[Start of section]

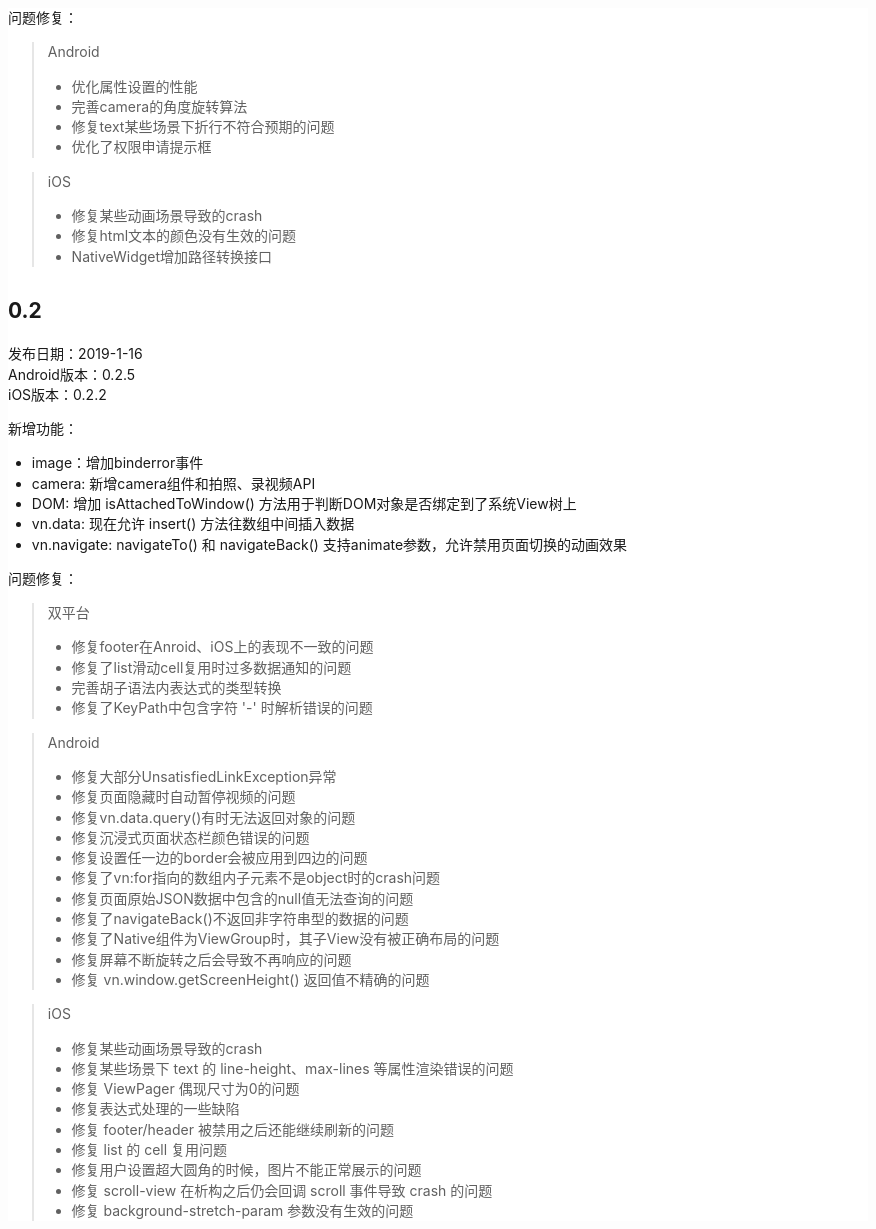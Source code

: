 问题修复：
> Android
> 
>+ 优化属性设置的性能 
>+ 完善camera的角度旋转算法
>+ 修复text某些场景下折行不符合预期的问题
>+ 优化了权限申请提示框

> iOS
> 
>+ 修复某些动画场景导致的crash
>+ 修复html文本的颜色没有生效的问题
>+ NativeWidget增加路径转换接口



## 0.2
发布日期：2019-1-16 <br/>
Android版本：0.2.5 <br/>
iOS版本：0.2.2

新增功能：

+ image：增加binderror事件
+ camera: 新增camera组件和拍照、录视频API
+ DOM: 增加 isAttachedToWindow() 方法用于判断DOM对象是否绑定到了系统View树上
+ vn.data: 现在允许 insert() 方法往数组中间插入数据
+ vn.navigate: navigateTo() 和 navigateBack() 支持animate参数，允许禁用页面切换的动画效果

问题修复：
> 双平台
> 
>+ 修复footer在Anroid、iOS上的表现不一致的问题
>+ 修复了list滑动cell复用时过多数据通知的问题
>+ 完善胡子语法内表达式的类型转换
>+ 修复了KeyPath中包含字符 '-' 时解析错误的问题

> Android
> 
>+ 修复大部分UnsatisfiedLinkException异常
>+ 修复页面隐藏时自动暂停视频的问题
>+ 修复vn.data.query()有时无法返回对象的问题
>+ 修复沉浸式页面状态栏颜色错误的问题
>+ 修复设置任一边的border会被应用到四边的问题
>+ 修复了vn:for指向的数组内子元素不是object时的crash问题
>+ 修复页面原始JSON数据中包含的null值无法查询的问题
>+ 修复了navigateBack()不返回非字符串型的数据的问题
>+ 修复了Native组件为ViewGroup时，其子View没有被正确布局的问题
>+ 修复屏幕不断旋转之后会导致不再响应的问题
>+ 修复 vn.window.getScreenHeight() 返回值不精确的问题

> iOS
> 
>+ 修复某些动画场景导致的crash
>+ 修复某些场景下 text 的 line-height、max-lines 等属性渲染错误的问题
>+ 修复 ViewPager 偶现尺寸为0的问题
>+ 修复表达式处理的一些缺陷
>+ 修复 footer/header 被禁用之后还能继续刷新的问题
>+ 修复 list 的 cell 复用问题
>+ 修复用户设置超大圆角的时候，图片不能正常展示的问题
>+ 修复 scroll-view 在析构之后仍会回调 scroll 事件导致 crash 的问题
>+ 修复 background-stretch-param 参数没有生效的问题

[End of section]

(Your task) Every entry in the listing is to be duplicated precisely, except for its pictures.

(Written reply)
Source code

: 问题修复：
> Android
> 
>+ 优化属性设置的性能 
>+ 完善camera的角度旋转算法
>+ 修复text某些场景下折行不符合预期的问题
>+ 优化了权限申请提示框

> iOS
> 
>+ 修复某些动画场景导致的crash
>+ 修复html文本的颜色没有生效的问题
>+ NativeWidget增加路径转换接口



## 0.2
发布日期：2019-1-16 <br/>
Android版本：0.2.5 <br/>
iOS版本：0.2.2

新增功能：

+ image：增加binderror事件
+ camera: 新增camera组件和拍照、录视频API
+ DOM: 增加 isAttachedToWindow() 方法用于判断DOM对象是否绑定到了系统View树上
+ vn.data: 现在允许 insert() 方法往数组中间插入数据
+ vn.navigate: navigateTo() 和 navigateBack() 支持animate参数，允许禁用页面切换的动画效果

问题修复：
> 双平台
> 
>+ 修复footer在Anroid、iOS上的表现不一致的问题
>+ 修复了list滑动cell复用时过多数据通知的问题
>+ 完善胡子语法内表达式的类型转换
>+ 修复了KeyPath中包含字符 '-' 时解析错误的问题

> Android
> 
>+ 修复大部分UnsatisfiedLinkException异常
>+ 修复页面隐藏时自动暂停视频的问题
>+ 修复vn.data.query()有时无法返回对象的问题
>+ 修复沉浸式页面状态栏颜色错误的问题
>+ 修复设置任一边的border会被应用到四边的问题
>+ 修复了vn:for指向的数组内子元素不是object时的crash问题
>+ 修复页面原始JSON数据中包含的null值无法查询的问题
>+ 修复了navigateBack()不返回非字符串型的数据的问题
>+ 修复了Native组件为ViewGroup时，其子View没有被正确布局的问题
>+ 修复屏幕不断旋转之后会导致不再响应的问题
>+ 修复 vn.window.getScreenHeight() 返回值不精确的问题

> iOS
> 
>+ 修复某些动画场景导致的crash
>+ 修复某些场景下 text 的 line-height、max-lines 等属性渲染错误的问题
>+ 修复 ViewPager 偶现尺寸为0的问题
>+ 修复表达式处理的一些缺陷
>+ 修复 footer/header 被禁用之后还能继续刷新的问题
>+ 修复 list 的 cell 复用问题
>+ 修复用户设置超大圆角的时候，图片不能正常展示的问题
>+ 修复 scroll-view 在析构之后仍会回调 scroll 事件导致 crash 的问题
>+ 修复 background-stretch-param 参数没有生效的问题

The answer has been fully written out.